Sim, ele fez tudo isso. Continuo, entretanto, pronta para mais uma investida.

Sozinha, ainda na entrada da sala de estar, retirei meus sapatos, a camiseta de algodão e a calça jeans que vestia. Estava apenas de calcinha e sutiã brancos. Tão livre como protagonista de propaganda de absorvente íntimo, fui saltitando até o meu quarto.

Conectei o meu celular na caixinha de som que repousava na cabeceira da minha cama. Coloquei a música mais animada que havia na memória do aparelho e dancei como numa festa nas praias de Ibiza.

Puxei a gaveta do criado-mudo e de lá de dentro saquei um precioso envelope. Abri, retirando o seu conteúdo. Era um dos presentes deixados por Leona; um convite para a família Batista Ferraz para a festa de aniversário de Maria Cecília Alencar, irmã mais nova de Henrique Alencar.

O convite havia chegado pelos correios poucos dias do meu encontro malsucedido com o filho do governador. Como o falecido pai de Leona foi um figurão político da nossa cidade natal e integrante do mesmo partido que Fernão Alencar, era bem natural minha amiga ter sido convidada.

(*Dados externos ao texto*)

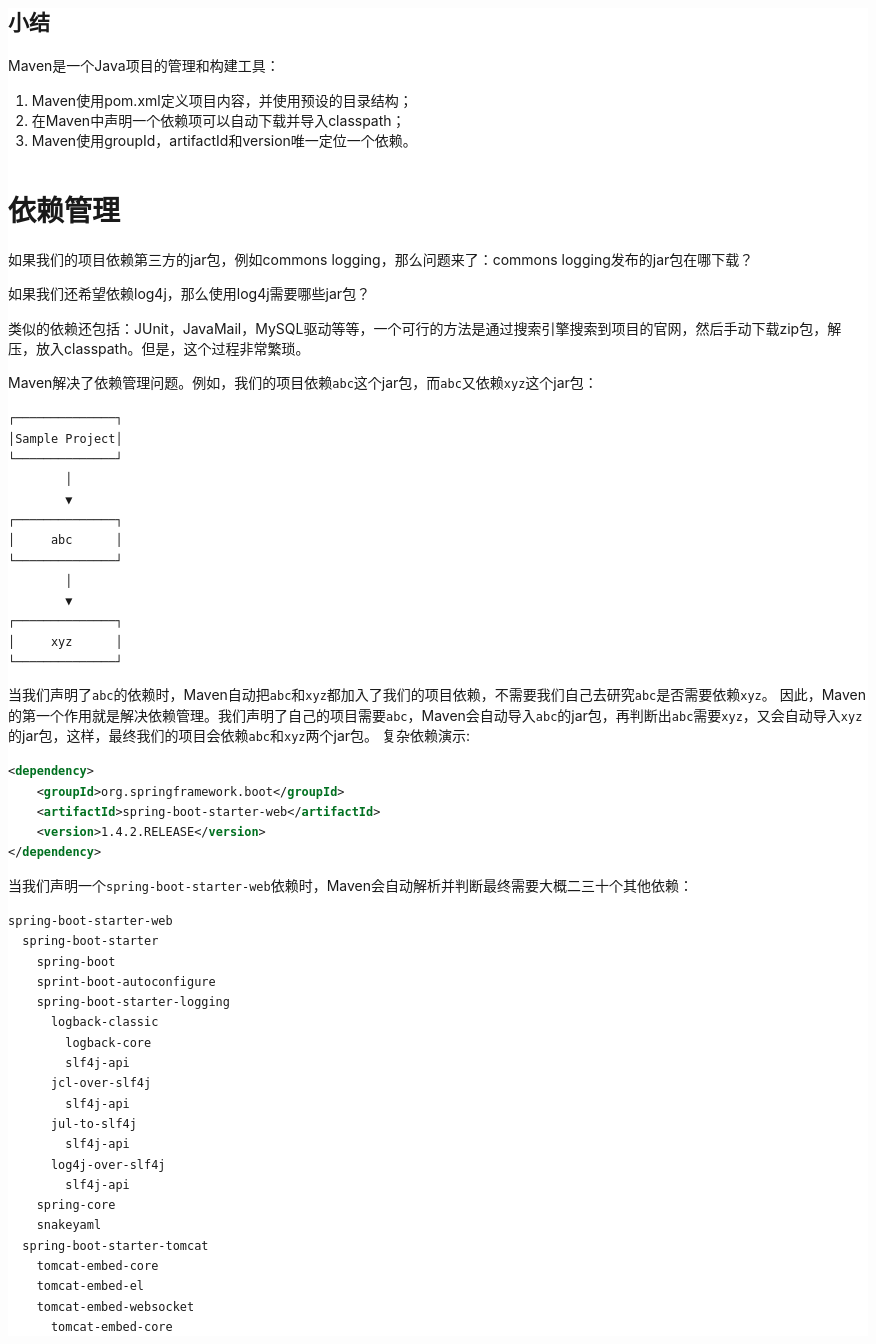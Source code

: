 
## 小结
Maven是一个Java项目的管理和构建工具：
1. Maven使用pom.xml定义项目内容，并使用预设的目录结构；
2. 在Maven中声明一个依赖项可以自动下载并导入classpath；
3. Maven使用groupId，artifactId和version唯一定位一个依赖。

# 依赖管理
如果我们的项目依赖第三方的jar包，例如commons logging，那么问题来了：commons logging发布的jar包在哪下载？

如果我们还希望依赖log4j，那么使用log4j需要哪些jar包？

类似的依赖还包括：JUnit，JavaMail，MySQL驱动等等，一个可行的方法是通过搜索引擎搜索到项目的官网，然后手动下载zip包，解压，放入classpath。但是，这个过程非常繁琐。

Maven解决了依赖管理问题。例如，我们的项目依赖`abc`这个jar包，而`abc`又依赖`xyz`这个jar包：
```
┌──────────────┐
│Sample Project│
└──────────────┘
        │
        ▼
┌──────────────┐
│     abc      │
└──────────────┘
        │
        ▼
┌──────────────┐
│     xyz      │
└──────────────┘
```
当我们声明了`abc`的依赖时，Maven自动把`abc`和`xyz`都加入了我们的项目依赖，不需要我们自己去研究`abc`是否需要依赖`xyz`。
因此，Maven的第一个作用就是解决依赖管理。我们声明了自己的项目需要`abc`，Maven会自动导入`abc`的jar包，再判断出`abc`需要`xyz`，又会自动导入`xyz`的jar包，这样，最终我们的项目会依赖`abc`和`xyz`两个jar包。
复杂依赖演示:
```xml
<dependency>
    <groupId>org.springframework.boot</groupId>
    <artifactId>spring-boot-starter-web</artifactId>
    <version>1.4.2.RELEASE</version>
</dependency>
```
当我们声明一个`spring-boot-starter-web`依赖时，Maven会自动解析并判断最终需要大概二三十个其他依赖：
```
spring-boot-starter-web
  spring-boot-starter
    spring-boot
    sprint-boot-autoconfigure
    spring-boot-starter-logging
      logback-classic
        logback-core
        slf4j-api
      jcl-over-slf4j
        slf4j-api
      jul-to-slf4j
        slf4j-api
      log4j-over-slf4j
        slf4j-api
    spring-core
    snakeyaml
  spring-boot-starter-tomcat
    tomcat-embed-core
    tomcat-embed-el
    tomcat-embed-websocket
      tomcat-embed-core
```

Nos últimos dias, passei o tempo fazendo Leona crer que eu estava interessada em Henrique e era correspondida. Aos poucos, a loira foi diminuindo suas reservas com relação ao garoto e começou a crer que a nossa relação poderia ser frutífera.

Como presente, deixou aquele convite para eu conseguir me apresentar devidamente à família do rapaz, e marcar presença na vida dele.

Ainda, a própria loira instruiu-me a usar o sobrenome dela, pois em festas desse tipo é absolutamente indelicado que alguma recepcionista pedisse alguma documentação para comprovar a identidade. Logo, só o convite me bastaria.

Já naquele momento, sozinha e deitada na cama usando apenas roupas íntimas, gargalhava de excitação. Balançava no ar aquele pedaço de papel como um dos meus primeiros troféus naquela história.

Para muitos, aquela pareceria apenas uma oportunidade de estar numa festa chique da alta sociedade para comer e beber bem. Para mim, no entanto, era mais um modo de investigar e infiltrar-me no meio deles.

Daquele dia em diante, não viveria mais com Leona. Logo, não haveria mais ninguém do meu lado para eu precisar me conter ou me controlar. Sim, estava livre, desimpedida, sem ter que fingir mais nada para ninguém a não ser os meus alvos.

A partir de então, poderia ser quem eu quisesse. Seria Hortência, Íris, Rosa, qualquer flor do meu jardim de personalidades.